Known as the shark capital of the world, The Bahamas hosts a great diversity and an abundance of sharks in its waters. To protect these healthy populations, in 2011 the nation declared its waters – more than 650,000 square kilometres (250,000 square miles) of ocean – a shark sanctuary, in which commercial shark fishing is prohibited and a recreational catch-and-release programme has been introduced.
I have been using personal drones, specifically the DJI series quadcopter, as a non-invasive method of monitoring coastal shark species. Over the past month, the drone has drawn some attention at my monitoring locations on Abaco Island and I have been approached by several people who are curious about why I am filming the surface of the water. Fairly quickly, my ‘monitor field days’ have transformed into ‘shark outreach days’, which I have spent talking with those interested about the uses of drones and getting their opinions about sharks and, importantly, their thoughts about the new shark ban.

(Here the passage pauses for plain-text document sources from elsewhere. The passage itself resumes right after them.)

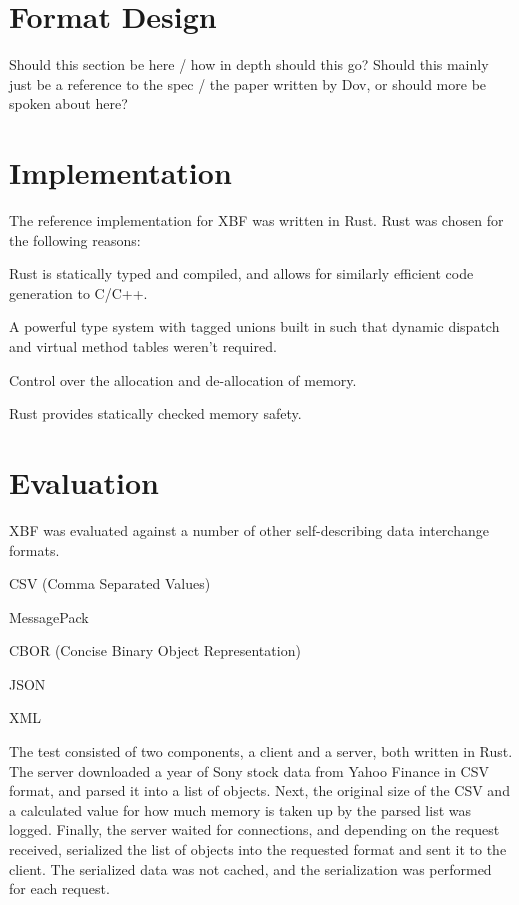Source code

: \documentclass[conference]{IEEEtran}
\begin{document}
\section{Format Design}

Should this section be here / how in depth should this go? Should this mainly just be a reference to the spec / the paper written by Dov, or should more be spoken about here?

\section{Implementation}

The reference implementation for XBF\cite{xbf_impl} was written in Rust. Rust was chosen for the following reasons:
\begin{IEEEitemize}
	\item Rust is statically typed and compiled, and allows for similarly efficient code generation to C/C++.
	\item A powerful type system with tagged unions built in such that dynamic dispatch and virtual method tables weren't required.
	\item Control over the allocation and de-allocation of memory.
	\item Rust provides statically checked memory safety.
\end{IEEEitemize}

\section{Evaluation}

XBF was evaluated against a number of other self-describing data interchange formats.

\begin{IEEEitemize}
	\item CSV (Comma Separated Values)\cite{csv_spec}\cite{csv_parser}
	\item MessagePack\cite{msgpack_spec}\cite{msgpack_parser}
	\item CBOR (Concise Binary Object Representation)\cite{cbor_spec}\cite{cbor_parser}
	\item JSON\cite{json_parser}
	\item XML\cite{xml_parser}
\end{IEEEitemize}

The test consisted of two components, a client and a server, both written in Rust. The server downloaded a year of Sony stock data from Yahoo Finance\cite{sony_stock_data} in CSV format, and parsed it into a list of objects. Next, the original size of the CSV and a calculated value for how much memory is taken up by the parsed list was logged. Finally, the server waited for connections, and depending on the request received, serialized the list of objects into the requested format and sent it to the client. The serialized data was not cached, and the serialization was performed for each request.
\end{document}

As an ecologist, I am enthusiastic about the protection of shark species, especially those such as lemon, tiger and bull sharks that are known to be threatened or endangered in other parts of the world. In a country that makes millions of dollars a year in the shark diving industry through shark feeds, videography and snorkelling, I assumed that everyone would be as enthusiastic as I am about the latest protection status given to sharks. But, after a month of interviews and conversations with local fishermen, divers, educators and visitors, I have discovered that their feelings are rather complicated. People seem to ‘love sharks’ but feel that there are ‘way too many here’, even though they recognise that ‘sharks are crucial for the ecosystem and need protection’.